Americans Forgot the Economy's Purpose — Until Coronavirus

This is one of those moments when it’s worth asking: What is an economy for?

It doesn’t exist for the benefit of stock market participants, nor does it exist to fatten the coffers of corporations. Since at least the 1980s, the U.S. has equated economic health with a rising market and ever-increasing corporate profits. They are necessary ingredients for a healthy economy, but they are ultimately just a means to an end. The end is the welfare of the citizens. Economies exist to allow workers and their families to become more prosperous. That’s what too many Americans had forgotten. Until now.

The coronavirus is making a hash of the U.S. economy, just as it is in the rest of the world. Virtually every event that requires an audience has been canceled: theater, sports, conferences, even political rallies. The cruise-ship industry is in shambles. The International Air Transport Association estimates that the airline industry will lose $63 billion to $113 billion in worldwide revenue. Hundreds of universities have sent students home, a crushing blow to the surrounding stores and restaurants that depend on student traffic for their existence. Bars and restaurants have been ordered closed in many big cities. There are an almost unlimited number of other examples of economic activity either slowing drastically or coming to a halt.
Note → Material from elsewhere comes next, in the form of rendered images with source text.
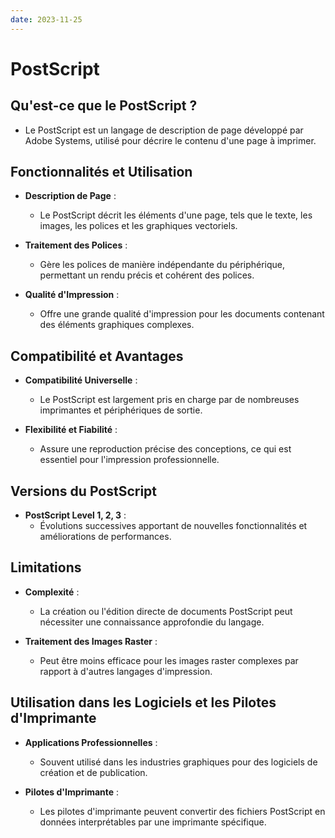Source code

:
 ```yaml
---
date: 2023-11-25
---
```

# PostScript

## Qu'est-ce que le PostScript ?
- Le PostScript est un langage de description de page développé par Adobe Systems, utilisé pour décrire le contenu d'une page à imprimer.

## Fonctionnalités et Utilisation
- **Description de Page** :
  - Le PostScript décrit les éléments d'une page, tels que le texte, les images, les polices et les graphiques vectoriels.

- **Traitement des Polices** :
  - Gère les polices de manière indépendante du périphérique, permettant un rendu précis et cohérent des polices.

- **Qualité d'Impression** :
  - Offre une grande qualité d'impression pour les documents contenant des éléments graphiques complexes.

## Compatibilité et Avantages
- **Compatibilité Universelle** :
  - Le PostScript est largement pris en charge par de nombreuses imprimantes et périphériques de sortie.

- **Flexibilité et Fiabilité** :
  - Assure une reproduction précise des conceptions, ce qui est essentiel pour l'impression professionnelle.

## Versions du PostScript
- **PostScript Level 1, 2, 3** :
  - Évolutions successives apportant de nouvelles fonctionnalités et améliorations de performances.

## Limitations
- **Complexité** :
  - La création ou l'édition directe de documents PostScript peut nécessiter une connaissance approfondie du langage.

- **Traitement des Images Raster** :
  - Peut être moins efficace pour les images raster complexes par rapport à d'autres langages d'impression.

## Utilisation dans les Logiciels et les Pilotes d'Imprimante
- **Applications Professionnelles** :
  - Souvent utilisé dans les industries graphiques pour des logiciels de création et de publication.

- **Pilotes d'Imprimante** :
  - Les pilotes d'imprimante peuvent convertir des fichiers PostScript en données interprétables par une imprimante spécifique.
But the coronavirus also seems to have awakened society to what truly matters. Yes, many headlines trumpet the market’s scary crash, but I don’t hear people obsessing about it the way they did after the dot-com bubble burst or Lehman Brothers collapsed in 2008. For once, “shareholder value” is a secondary concern. And much to my surprise, corporations have not responded to the downturn the way they normally do during hard times: with rounds of layoffs. They seem to understand that the most important thing they can do to help the country get through the crisis is to keep putting money into the pockets of their employees — even if they don’t have much to do.

Thus, hard-hit airline companies, while instituting hiring freezes — and asking for a bailout — have continued to pay employees. Microsoft and other big tech companies have vowed to keep paying vendors that employ the workers who clean their offices and supply their cafeterias. The Walt Disney Co. is keeping its theme park employees on the payroll. On Friday, USA Today reported that U.S. companies have cut 893 jobs because of the coronavirus. That is a remarkably small number.

Chief executive officers “are thinking about making sure they come out of this with a good reputation,” Lloyd Blankfein, the former CEO of Goldman Sachs Group Inc., told the Wall Street Journal. “You want to be perceived as someone who does the right thing.”